PROVIDED RECORDS: Begin

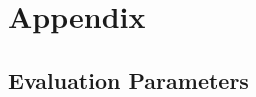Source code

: \chapter{Appendix}
\label{appendix}

\section{Evaluation Parameters}
\label{sec:eval_param}



\newpage
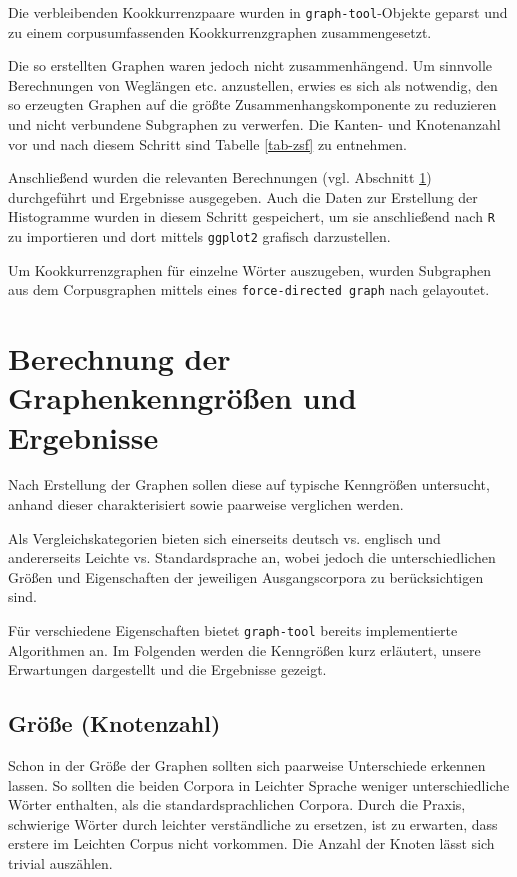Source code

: \documentclass[11pt, a4paper]{article}
\begin{document}
Die verbleibenden Kookkurrenzpaare wurden in \texttt{graph-tool}-Objekte geparst
und zu einem corpusumfassenden Kookkurrenzgraphen zusammengesetzt.

Die so erstellten Graphen waren jedoch nicht zusammenhängend.
Um sinnvolle Berechnungen von Weglängen etc. anzustellen, erwies es sich als
notwendig, den so erzeugten Graphen auf die größte Zusammenhangskomponente zu
reduzieren und nicht verbundene Subgraphen zu verwerfen.
Die Kanten- und Knotenanzahl vor und nach diesem Schritt sind Tabelle
\ref{tab-zsf} zu entnehmen.

Anschließend wurden die relevanten Berechnungen (vgl. Abschnitt
\ref{sec:berechnung-ergebnisse}) durchgeführt und Ergebnisse ausgegeben.
Auch die Daten zur Erstellung der Histogramme wurden in diesem Schritt
gespeichert, um sie anschließend nach \texttt{R} zu importieren und dort mittels
\texttt{ggplot2} grafisch darzustellen.

Um Kookkurrenzgraphen für einzelne Wörter auszugeben, wurden Subgraphen aus dem
Corpusgraphen mittels eines \texttt{force-directed graph} nach
\cite{Hu2006} gelayoutet.


\section{Berechnung der Graphenkenngr\"o\ss{}en und Ergebnisse}
\label{sec:berechnung-ergebnisse}

Nach Erstellung der Graphen sollen diese auf typische Kenngrößen untersucht,
anhand dieser charakterisiert sowie paarweise verglichen werden.

Als Vergleichskategorien bieten sich einerseits deutsch vs. englisch und andererseits Leichte vs.
Standardsprache an, wobei jedoch die unterschiedlichen Größen und Eigenschaften der
jeweiligen Ausgangscorpora zu berücksichtigen sind.

Für verschiedene Eigenschaften bietet \texttt{graph-tool} bereits implementierte
Algorithmen an. Im Folgenden werden die Kenngrößen kurz erläutert, unsere
Erwartungen dargestellt und die Ergebnisse gezeigt.


\subsection{Gr\"o\ss{}e (Knotenzahl)}
\label{groesse-knotenzahl}

Schon in der Größe der Graphen sollten sich paarweise Unterschiede erkennen
lassen. So sollten die beiden Corpora in Leichter Sprache weniger
unterschiedliche Wörter enthalten, als die standardsprachlichen Corpora.
Durch die Praxis, schwierige Wörter
durch leichter verständliche zu ersetzen, ist zu erwarten, dass erstere im
Leichten Corpus nicht vorkommen. Die Anzahl der Knoten lässt sich trivial
auszählen.
\end{document}
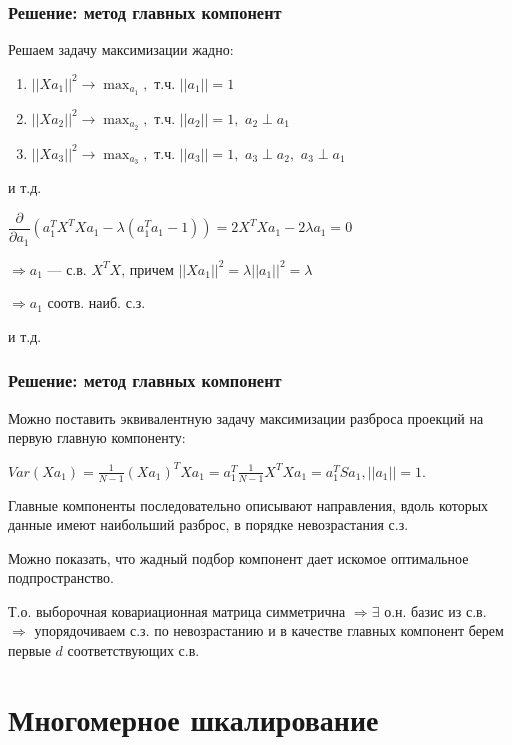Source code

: \documentclass[10pt]{beamer}
\begin{document}
\begin{frame}
\frametitle{Решение: метод главных компонент}

Решаем задачу максимизации жадно:

\begin{enumerate}
	\item $||Xa_1||^{2} \rightarrow \max_{a_1},$ т.ч. $||a_1|| = 1$
	\item $||Xa_2||^{2} \rightarrow \max_{a_2},$ т.ч. $||a_2|| = 1,$ $a_2 \perp a_1$
	\item $||Xa_3||^{2} \rightarrow \max_{a_3},$ т.ч. $||a_3|| = 1,$ $a_3 \perp a_2,$ $a_3 \perp a_1$
\end{enumerate}
и т.д.


$ \dfrac{\partial}{\partial a_1} (a_{1}^{T}X^T Xa_1 - \lambda (a_1^T a_1 - 1)) = 2X^{T}Xa_1 - 2\lambda a_1 =  0 $

$\Rightarrow a_1$ --- с.в. $X^{T} X$, причем $||Xa_1||^2 = \lambda ||a_1||^{2} = \lambda$ 

$\Rightarrow a_1$ соотв. наиб. с.з.

и т.д.


\end{frame}

\begin{frame}
\frametitle{Решение: метод главных компонент}

Можно поставить эквивалентную задачу максимизации разброса проекций на первую главную компоненту:

\vspace{\baselineskip}
$Var(Xa_1) = \frac{1}{N - 1} (Xa_1)^T Xa_1 = a_1^T \frac{1}{N - 1} X^T X a_1 = a_1^T S a_1, ||a_1|| = 1$. 

\vspace{\baselineskip}
Главные компоненты последовательно описывают направления, вдоль которых данные имеют наибольший разброс, в порядке невозрастания с.з.

Можно показать, что жадный подбор компонент дает искомое оптимальное подпространство.

\vspace{\baselineskip}
Т.о. выборочная ковариационная матрица симметрична $\Rightarrow \exists$ о.н. базис из с.в. $\Rightarrow$ упорядочиваем с.з. по невозрастанию и в качестве главных компонент берем первые $d$ соответствующих с.в.

\end{frame}
\section{Многомерное шкалирование}
\end{document}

PROVIDED RECORDS: End

_EXERCISE_.
The reply should hold every line of the records unchanged and no pictures.

_WRITTEN RESPONSE_.
Source code

: \chapter{Appendix}
\label{appendix}

\section{Evaluation Parameters}
\label{sec:eval_param}



\newpage
Source code

: \documentclass[11pt, a4paper]{article}
\begin{document}
Die verbleibenden Kookkurrenzpaare wurden in \texttt{graph-tool}-Objekte geparst
und zu einem corpusumfassenden Kookkurrenzgraphen zusammengesetzt.

Die so erstellten Graphen waren jedoch nicht zusammenhängend.
Um sinnvolle Berechnungen von Weglängen etc. anzustellen, erwies es sich als
notwendig, den so erzeugten Graphen auf die größte Zusammenhangskomponente zu
reduzieren und nicht verbundene Subgraphen zu verwerfen.
Die Kanten- und Knotenanzahl vor und nach diesem Schritt sind Tabelle
\ref{tab-zsf} zu entnehmen.

Anschließend wurden die relevanten Berechnungen (vgl. Abschnitt
\ref{sec:berechnung-ergebnisse}) durchgeführt und Ergebnisse ausgegeben.
Auch die Daten zur Erstellung der Histogramme wurden in diesem Schritt
gespeichert, um sie anschließend nach \texttt{R} zu importieren und dort mittels
\texttt{ggplot2} grafisch darzustellen.

Um Kookkurrenzgraphen für einzelne Wörter auszugeben, wurden Subgraphen aus dem
Corpusgraphen mittels eines \texttt{force-directed graph} nach
\cite{Hu2006} gelayoutet.


\section{Berechnung der Graphenkenngr\"o\ss{}en und Ergebnisse}
\label{sec:berechnung-ergebnisse}

Nach Erstellung der Graphen sollen diese auf typische Kenngrößen untersucht,
anhand dieser charakterisiert sowie paarweise verglichen werden.

Als Vergleichskategorien bieten sich einerseits deutsch vs. englisch und andererseits Leichte vs.
Standardsprache an, wobei jedoch die unterschiedlichen Größen und Eigenschaften der
jeweiligen Ausgangscorpora zu berücksichtigen sind.

Für verschiedene Eigenschaften bietet \texttt{graph-tool} bereits implementierte
Algorithmen an. Im Folgenden werden die Kenngrößen kurz erläutert, unsere
Erwartungen dargestellt und die Ergebnisse gezeigt.


\subsection{Gr\"o\ss{}e (Knotenzahl)}
\label{groesse-knotenzahl}

Schon in der Größe der Graphen sollten sich paarweise Unterschiede erkennen
lassen. So sollten die beiden Corpora in Leichter Sprache weniger
unterschiedliche Wörter enthalten, als die standardsprachlichen Corpora.
Durch die Praxis, schwierige Wörter
durch leichter verständliche zu ersetzen, ist zu erwarten, dass erstere im
Leichten Corpus nicht vorkommen. Die Anzahl der Knoten lässt sich trivial
auszählen.
\end{document}
Source code

: \documentclass[10pt]{beamer}
\begin{document}
\begin{frame}
\frametitle{Решение: метод главных компонент}

Решаем задачу максимизации жадно:

\begin{enumerate}
	\item $||Xa_1||^{2} \rightarrow \max_{a_1},$ т.ч. $||a_1|| = 1$
	\item $||Xa_2||^{2} \rightarrow \max_{a_2},$ т.ч. $||a_2|| = 1,$ $a_2 \perp a_1$
	\item $||Xa_3||^{2} \rightarrow \max_{a_3},$ т.ч. $||a_3|| = 1,$ $a_3 \perp a_2,$ $a_3 \perp a_1$
\end{enumerate}
и т.д.


$ \dfrac{\partial}{\partial a_1} (a_{1}^{T}X^T Xa_1 - \lambda (a_1^T a_1 - 1)) = 2X^{T}Xa_1 - 2\lambda a_1 =  0 $

$\Rightarrow a_1$ --- с.в. $X^{T} X$, причем $||Xa_1||^2 = \lambda ||a_1||^{2} = \lambda$ 

$\Rightarrow a_1$ соотв. наиб. с.з.

и т.д.


\end{frame}

\begin{frame}
\frametitle{Решение: метод главных компонент}

Можно поставить эквивалентную задачу максимизации разброса проекций на первую главную компоненту:

\vspace{\baselineskip}
$Var(Xa_1) = \frac{1}{N - 1} (Xa_1)^T Xa_1 = a_1^T \frac{1}{N - 1} X^T X a_1 = a_1^T S a_1, ||a_1|| = 1$. 

\vspace{\baselineskip}
Главные компоненты последовательно описывают направления, вдоль которых данные имеют наибольший разброс, в порядке невозрастания с.з.

Можно показать, что жадный подбор компонент дает искомое оптимальное подпространство.

\vspace{\baselineskip}
Т.о. выборочная ковариационная матрица симметрична $\Rightarrow \exists$ о.н. базис из с.в. $\Rightarrow$ упорядочиваем с.з. по невозрастанию и в качестве главных компонент берем первые $d$ соответствующих с.в.

\end{frame}
\section{Многомерное шкалирование}
\end{document}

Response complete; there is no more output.